Compared with other unsupervised feature selection algorithms, the invention firstly designs an adaptive rapid density peak feature clustering method for clustering features, in which the problem of difficult adaptation of a data set in the traditional density peak clustering can be solved according to the adaptive determined parameters of the data set, the number of selected features does not need to be additionally specified, and then a feature importance evaluation function is defined, and the most representative feature is selected in each cluster from the two aspects of feature standard deviation and feature expression capability. Meanwhile, due to the speed advantage of density clustering, and the optimization of the feature selection scene by the clustering method, AFDPCFS, the feature selection result is better and the speed is higher.

Drawings

Fig. 1 is an algorithm framework diagram of a feature clustering-based adaptive rapid unsupervised feature selection method (AFDPCFS) according to a first embodiment

Fig. 2 is a flowchart of a self-adaptive fast density peak feature clustering method according to an embodiment

Fig. 3 is a p _i～δ_i graph and n- γ graphs in a self-adaptive fast density peak feature clustering method according to a first embodiment

FIG. 4 is a diagram showing statistics of six face image datasets provided in an experiment

Fig. 5 is a schematic diagram of classification results (ACC) of corresponding KNN classifiers on respective face image datasets for different feature selection methods provided in experiments

FIG. 6 is a schematic diagram of classification results (ACC) of corresponding SVM classifiers on various face image datasets for different feature selection methods provided in experiments

Fig. 7 is a schematic diagram of classification results (ACC) of corresponding CART classifiers on each face image dataset for different feature selection methods provided in experiments

FIG. 8 is a graphical representation of the total Time spent (Time) on various face image datasets for different feature selection methods provided in the experiment

Detailed Description

Other advantages and effects of the present invention will become apparent to those skilled in the art from the following disclosure, which describes the embodiments of the present invention with reference to specific examples. The invention may be practiced or carried out in other embodiments that depart from the specific details, and the details of the present description may be modified or varied from the spirit and scope of the present invention.
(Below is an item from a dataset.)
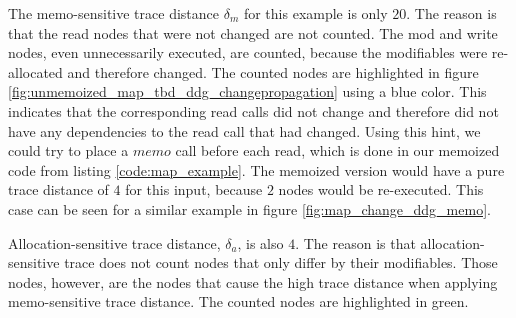 The memo-sensitive trace distance $\delta_m$ for this example is only $20$. The reason is that the read nodes that were not changed are not counted. The mod and write nodes, even unnecessarily executed, are counted, because the modifiables were re-allocated and therefore changed. The counted nodes are highlighted in figure \ref{fig:unmemoized_map_tbd_ddg_changepropagation} using a blue color. This indicates that the corresponding read calls did not change and therefore did not have any dependencies to the read call that had changed. Using this hint, we could try to place a $memo$ call before each read, which is  done in our memoized code from listing \ref{code:map_example}. The memoized version would have a pure trace distance of $4$ for this input, because $2$ nodes would be re-executed. This case can be seen for a similar example in figure \ref{fig:map_change_ddg_memo}. 

Allocation-sensitive trace distance, $\delta_a$, is also $4$. The reason is that allocation-sensitive trace does not count nodes that only differ by their modifiables. Those nodes, however, are the nodes that cause the high trace distance when applying memo-sensitive trace distance. The counted nodes are highlighted in green.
Aiming at the existing defects, the invention provides a self-adaptive rapid unsupervised feature selection method based on feature clustering.

Example 1

The adaptive quick unsupervised feature selection method applied to face recognition provided in this embodiment, as shown in fig. 1, includes:

s1, acquiring an original face image data matrix, and performing data standardization processing to obtain original face image characteristics;

Further, the normalization in step S1 performs normalization on the sample by using a normalization method, which is expressed as:

Wherein D' _j＝[D′_1j,D′_2j,…,D′_nj]^T;

then, the normalized matrix x= { X _ij } is spread in rows, and is denoted as:

X＝[x₁,x₂,…,x_n]^T∈R^n×d，

Wherein x _i＝[x_i1,x_i2,...,x_id ];

The normalized matrix x= { X _ij } is developed in columns and is noted as:

X＝[f₁,f₂,…,f_d]∈R^n×d，

wherein f _i＝[x_1i,x_2i,...,x_ni]^T;

further, as shown in fig. 2, the flow of step S2, step S2 specifically includes:

S21, determining a parameter d _c by minimizing a local density information entropy function H (d _c), wherein the model is expressed as follows:

wherein,

S22, calculating a characteristic distance delta _i:

When ρ _i is maximum, the feature distance of the ith feature is the euclidean distance between this feature and the other features that is the maximum euclidean distance. When ρ _i is not the maximum, the feature distance of the ith feature is defined as the minimum euclidean distance between feature f _i and all other features having a local density greater than ρ _i, specifically expressed as:

For a better understanding of the manner in which feature distances are calculated, the following is exemplified: if D e R ^n×3, i.e. the dataset has n samples, 3 features, ρ ₁＝1,ρ₂＝0.8,ρ₃ =0.6. Delta ₁ is equal to the euclidean distance value with the largest euclidean distance from f ₁ to other features, delta ₂ is equal to the euclidean distance value with the smallest feature euclidean distance from f ₂ to other local densities greater than ρ _i, i.e. the euclidean distance from f ₁, delta ₃ is equal to the smaller euclidean distance value from f ₃ to the feature f ₁、f₂.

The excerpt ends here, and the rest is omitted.